*** Opening of DATA FOR THIS EXERCISE ***
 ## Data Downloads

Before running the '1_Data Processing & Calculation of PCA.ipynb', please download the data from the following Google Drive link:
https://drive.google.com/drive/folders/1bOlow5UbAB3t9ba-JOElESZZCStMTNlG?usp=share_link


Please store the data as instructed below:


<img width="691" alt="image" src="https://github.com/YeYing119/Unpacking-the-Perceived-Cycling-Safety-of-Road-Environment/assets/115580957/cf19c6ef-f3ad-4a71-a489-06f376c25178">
*** Close of DATA FOR THIS EXERCISE ***
*** Opening of DATA FOR THIS EXERCISE ***
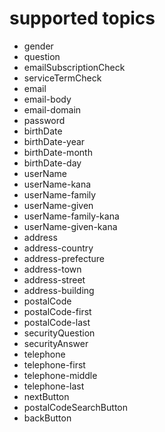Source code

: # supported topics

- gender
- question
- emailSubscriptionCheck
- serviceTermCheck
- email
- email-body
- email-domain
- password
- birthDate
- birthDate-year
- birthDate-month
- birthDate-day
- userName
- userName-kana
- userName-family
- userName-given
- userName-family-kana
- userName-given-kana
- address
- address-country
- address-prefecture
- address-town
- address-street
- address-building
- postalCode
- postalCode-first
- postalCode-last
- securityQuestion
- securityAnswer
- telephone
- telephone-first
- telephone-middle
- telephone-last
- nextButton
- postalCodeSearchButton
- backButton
*** Close of DATA FOR THIS EXERCISE ***
Starting at the line above that holds "- birthDate-day" and ending at the line that holds "- backButton", transcribe each line exactly and include no other lines.

- birthDate-day
- userName
- userName-kana
- userName-family
- userName-given
- userName-family-kana
- userName-given-kana
- address
- address-country
- address-prefecture
- address-town
- address-street
- address-building
- postalCode
- postalCode-first
- postalCode-last
- securityQuestion
- securityAnswer
- telephone
- telephone-first
- telephone-middle
- telephone-last
- nextButton
- postalCodeSearchButton
- backButton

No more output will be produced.